Scan the records for "ativo" and copy each line that contains it.

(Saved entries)
⟨

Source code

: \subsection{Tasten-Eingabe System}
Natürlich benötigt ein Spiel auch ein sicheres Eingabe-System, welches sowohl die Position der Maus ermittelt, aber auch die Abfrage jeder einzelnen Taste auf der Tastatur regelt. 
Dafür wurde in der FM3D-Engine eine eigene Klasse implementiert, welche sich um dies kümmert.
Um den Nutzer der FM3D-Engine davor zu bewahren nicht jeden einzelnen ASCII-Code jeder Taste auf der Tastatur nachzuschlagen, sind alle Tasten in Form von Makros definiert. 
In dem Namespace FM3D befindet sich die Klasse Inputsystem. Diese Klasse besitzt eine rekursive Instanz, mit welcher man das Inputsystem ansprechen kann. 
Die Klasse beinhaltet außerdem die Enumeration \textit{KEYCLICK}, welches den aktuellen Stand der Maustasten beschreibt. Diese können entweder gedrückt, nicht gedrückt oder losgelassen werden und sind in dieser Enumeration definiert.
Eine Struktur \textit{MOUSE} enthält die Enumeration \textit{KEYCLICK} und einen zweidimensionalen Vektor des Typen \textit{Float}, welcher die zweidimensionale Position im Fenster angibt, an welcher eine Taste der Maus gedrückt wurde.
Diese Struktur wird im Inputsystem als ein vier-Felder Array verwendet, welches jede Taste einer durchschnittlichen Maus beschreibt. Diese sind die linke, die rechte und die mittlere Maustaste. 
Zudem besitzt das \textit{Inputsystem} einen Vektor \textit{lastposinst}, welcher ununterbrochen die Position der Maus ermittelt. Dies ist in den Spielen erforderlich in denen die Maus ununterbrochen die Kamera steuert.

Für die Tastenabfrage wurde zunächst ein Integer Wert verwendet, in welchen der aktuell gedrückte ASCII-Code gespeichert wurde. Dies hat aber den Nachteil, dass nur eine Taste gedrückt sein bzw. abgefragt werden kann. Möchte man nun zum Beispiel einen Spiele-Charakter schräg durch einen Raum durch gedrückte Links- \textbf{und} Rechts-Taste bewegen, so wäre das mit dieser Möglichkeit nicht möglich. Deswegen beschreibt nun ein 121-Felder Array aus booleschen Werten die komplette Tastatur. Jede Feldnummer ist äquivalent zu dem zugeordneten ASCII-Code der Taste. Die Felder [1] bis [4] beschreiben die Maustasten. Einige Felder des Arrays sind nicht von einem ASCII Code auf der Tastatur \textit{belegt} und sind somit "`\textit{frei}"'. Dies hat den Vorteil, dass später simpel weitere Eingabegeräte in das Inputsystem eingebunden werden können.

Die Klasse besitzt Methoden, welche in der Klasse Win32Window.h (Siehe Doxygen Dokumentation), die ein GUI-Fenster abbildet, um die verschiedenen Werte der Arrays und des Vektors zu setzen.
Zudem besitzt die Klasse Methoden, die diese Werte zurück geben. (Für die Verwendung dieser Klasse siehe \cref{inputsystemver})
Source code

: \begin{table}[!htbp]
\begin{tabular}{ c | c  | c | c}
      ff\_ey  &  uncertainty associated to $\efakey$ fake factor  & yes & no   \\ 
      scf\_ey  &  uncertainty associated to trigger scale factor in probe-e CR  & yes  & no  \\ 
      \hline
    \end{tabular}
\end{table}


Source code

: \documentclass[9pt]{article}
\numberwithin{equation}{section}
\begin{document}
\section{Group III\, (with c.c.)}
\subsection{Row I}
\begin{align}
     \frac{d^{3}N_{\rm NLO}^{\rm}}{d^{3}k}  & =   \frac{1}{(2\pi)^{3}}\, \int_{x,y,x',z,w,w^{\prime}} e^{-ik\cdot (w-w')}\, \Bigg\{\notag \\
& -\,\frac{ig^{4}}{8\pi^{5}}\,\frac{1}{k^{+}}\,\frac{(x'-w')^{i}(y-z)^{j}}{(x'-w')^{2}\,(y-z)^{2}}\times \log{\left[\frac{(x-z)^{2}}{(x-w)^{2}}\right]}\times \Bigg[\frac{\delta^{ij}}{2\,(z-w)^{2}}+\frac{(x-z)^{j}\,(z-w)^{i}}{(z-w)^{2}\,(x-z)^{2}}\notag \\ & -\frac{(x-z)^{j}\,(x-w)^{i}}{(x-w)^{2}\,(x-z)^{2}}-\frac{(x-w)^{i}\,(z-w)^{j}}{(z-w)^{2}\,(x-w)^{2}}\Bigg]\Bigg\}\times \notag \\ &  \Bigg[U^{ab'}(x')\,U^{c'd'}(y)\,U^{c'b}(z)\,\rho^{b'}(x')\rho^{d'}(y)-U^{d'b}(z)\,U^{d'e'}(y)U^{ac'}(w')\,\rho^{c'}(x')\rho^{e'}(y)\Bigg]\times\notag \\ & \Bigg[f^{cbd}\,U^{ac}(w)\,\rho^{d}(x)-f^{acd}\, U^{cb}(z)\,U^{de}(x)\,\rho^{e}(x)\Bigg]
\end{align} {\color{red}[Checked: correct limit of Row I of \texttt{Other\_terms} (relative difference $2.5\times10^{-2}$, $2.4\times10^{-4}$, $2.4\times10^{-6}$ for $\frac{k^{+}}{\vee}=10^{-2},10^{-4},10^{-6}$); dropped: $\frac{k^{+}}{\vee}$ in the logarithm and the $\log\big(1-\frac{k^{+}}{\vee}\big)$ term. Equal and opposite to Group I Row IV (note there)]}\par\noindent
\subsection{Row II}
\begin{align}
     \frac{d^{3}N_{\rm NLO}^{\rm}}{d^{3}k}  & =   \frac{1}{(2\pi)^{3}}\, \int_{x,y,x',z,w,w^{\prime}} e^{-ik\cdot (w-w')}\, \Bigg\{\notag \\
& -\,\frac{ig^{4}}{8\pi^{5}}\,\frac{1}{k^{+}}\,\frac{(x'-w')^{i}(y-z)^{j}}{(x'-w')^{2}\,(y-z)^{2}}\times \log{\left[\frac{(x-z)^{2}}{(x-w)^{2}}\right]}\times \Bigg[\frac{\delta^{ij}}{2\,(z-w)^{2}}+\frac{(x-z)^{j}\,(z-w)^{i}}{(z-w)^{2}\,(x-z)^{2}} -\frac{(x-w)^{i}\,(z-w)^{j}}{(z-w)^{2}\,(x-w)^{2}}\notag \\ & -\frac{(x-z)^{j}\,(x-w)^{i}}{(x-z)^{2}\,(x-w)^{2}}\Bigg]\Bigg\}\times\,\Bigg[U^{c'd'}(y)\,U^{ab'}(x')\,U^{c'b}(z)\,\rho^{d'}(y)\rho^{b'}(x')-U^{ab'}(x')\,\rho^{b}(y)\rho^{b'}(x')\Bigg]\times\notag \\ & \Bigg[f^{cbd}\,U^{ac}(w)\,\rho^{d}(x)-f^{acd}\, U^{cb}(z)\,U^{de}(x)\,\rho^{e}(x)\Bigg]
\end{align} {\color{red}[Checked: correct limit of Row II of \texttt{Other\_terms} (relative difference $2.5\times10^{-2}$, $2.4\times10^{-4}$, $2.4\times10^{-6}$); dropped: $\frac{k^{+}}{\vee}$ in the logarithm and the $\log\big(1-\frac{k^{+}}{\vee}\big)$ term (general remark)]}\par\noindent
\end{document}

⟩
⟨

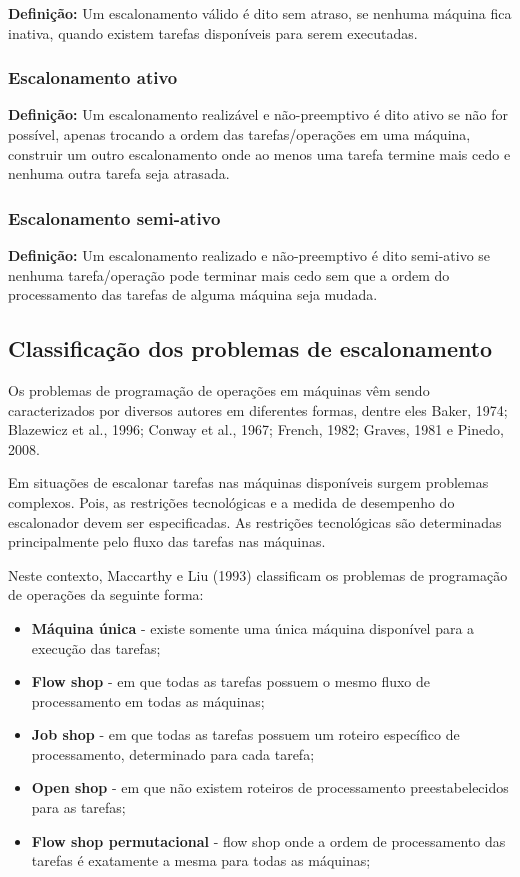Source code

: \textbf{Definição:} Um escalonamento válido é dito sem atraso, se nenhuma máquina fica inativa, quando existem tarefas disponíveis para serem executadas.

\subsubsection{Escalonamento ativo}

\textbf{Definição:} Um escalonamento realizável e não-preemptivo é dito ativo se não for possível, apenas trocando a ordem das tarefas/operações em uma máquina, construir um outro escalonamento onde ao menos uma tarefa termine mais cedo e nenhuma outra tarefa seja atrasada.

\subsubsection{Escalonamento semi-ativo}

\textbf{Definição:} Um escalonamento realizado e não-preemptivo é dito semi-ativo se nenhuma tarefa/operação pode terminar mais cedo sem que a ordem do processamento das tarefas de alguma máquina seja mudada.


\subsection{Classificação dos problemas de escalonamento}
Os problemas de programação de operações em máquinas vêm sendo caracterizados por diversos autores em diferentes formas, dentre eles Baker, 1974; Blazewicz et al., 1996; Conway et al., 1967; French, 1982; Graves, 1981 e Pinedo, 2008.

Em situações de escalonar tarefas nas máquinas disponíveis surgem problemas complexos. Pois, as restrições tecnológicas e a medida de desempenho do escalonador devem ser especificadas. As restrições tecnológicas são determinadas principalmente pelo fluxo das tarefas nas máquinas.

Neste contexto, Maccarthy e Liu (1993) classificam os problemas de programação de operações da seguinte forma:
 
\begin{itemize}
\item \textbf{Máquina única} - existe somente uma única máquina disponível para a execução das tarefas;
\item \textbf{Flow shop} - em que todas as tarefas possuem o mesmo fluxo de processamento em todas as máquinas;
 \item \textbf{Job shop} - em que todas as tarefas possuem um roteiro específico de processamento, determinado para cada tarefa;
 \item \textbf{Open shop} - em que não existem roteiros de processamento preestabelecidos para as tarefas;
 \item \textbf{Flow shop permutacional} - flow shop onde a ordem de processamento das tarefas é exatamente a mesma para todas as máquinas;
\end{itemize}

⟩
⟨

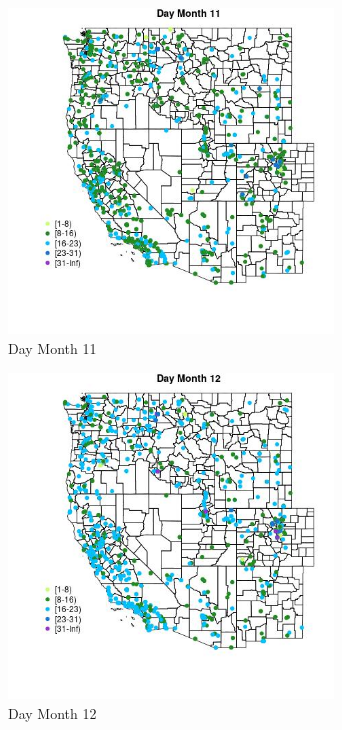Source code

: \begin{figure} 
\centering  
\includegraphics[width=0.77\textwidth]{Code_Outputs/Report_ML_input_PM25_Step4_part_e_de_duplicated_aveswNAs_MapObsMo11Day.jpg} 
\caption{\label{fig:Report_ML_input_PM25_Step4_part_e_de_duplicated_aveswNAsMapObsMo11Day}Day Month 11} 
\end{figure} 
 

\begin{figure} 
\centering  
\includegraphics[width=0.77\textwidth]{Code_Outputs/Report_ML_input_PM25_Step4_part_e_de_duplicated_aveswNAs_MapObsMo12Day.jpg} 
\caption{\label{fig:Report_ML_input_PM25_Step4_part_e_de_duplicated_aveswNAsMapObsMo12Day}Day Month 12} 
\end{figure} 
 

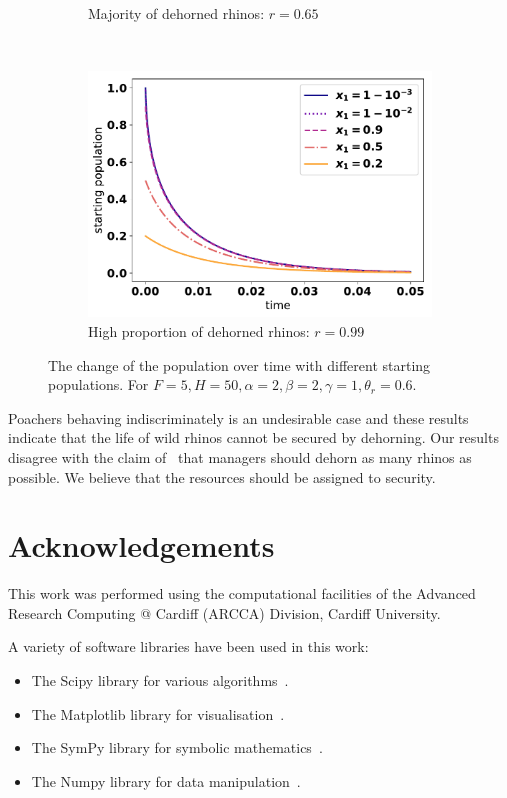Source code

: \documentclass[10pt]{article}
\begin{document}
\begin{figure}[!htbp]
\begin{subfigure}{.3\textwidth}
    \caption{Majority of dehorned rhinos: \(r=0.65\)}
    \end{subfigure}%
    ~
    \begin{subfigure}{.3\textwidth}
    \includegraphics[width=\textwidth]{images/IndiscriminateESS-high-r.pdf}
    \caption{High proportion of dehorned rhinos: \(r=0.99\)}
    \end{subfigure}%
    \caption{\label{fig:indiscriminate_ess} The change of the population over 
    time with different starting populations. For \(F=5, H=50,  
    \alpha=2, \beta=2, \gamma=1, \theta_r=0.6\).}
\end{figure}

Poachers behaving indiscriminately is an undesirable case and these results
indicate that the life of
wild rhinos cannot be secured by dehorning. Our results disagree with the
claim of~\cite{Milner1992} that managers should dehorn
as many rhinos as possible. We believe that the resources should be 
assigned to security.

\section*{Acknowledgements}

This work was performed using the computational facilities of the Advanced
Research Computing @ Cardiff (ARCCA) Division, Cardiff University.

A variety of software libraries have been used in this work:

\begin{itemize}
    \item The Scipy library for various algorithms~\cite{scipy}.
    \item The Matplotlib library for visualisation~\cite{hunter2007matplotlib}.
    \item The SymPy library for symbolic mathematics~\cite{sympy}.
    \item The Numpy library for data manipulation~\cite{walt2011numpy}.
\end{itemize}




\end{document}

⟩

* RESPONSE FOR THIS EXERCISE *
\subsubsection{Escalonamento ativo}
\textbf{Definição:} Um escalonamento realizável e não-preemptivo é dito ativo se não for possível, apenas trocando a ordem das tarefas/operações em uma máquina, construir um outro escalonamento onde ao menos uma tarefa termine mais cedo e nenhuma outra tarefa seja atrasada.
\subsubsection{Escalonamento semi-ativo}
\textbf{Definição:} Um escalonamento realizado e não-preemptivo é dito semi-ativo se nenhuma tarefa/operação pode terminar mais cedo sem que a ordem do processamento das tarefas de alguma máquina seja mudada.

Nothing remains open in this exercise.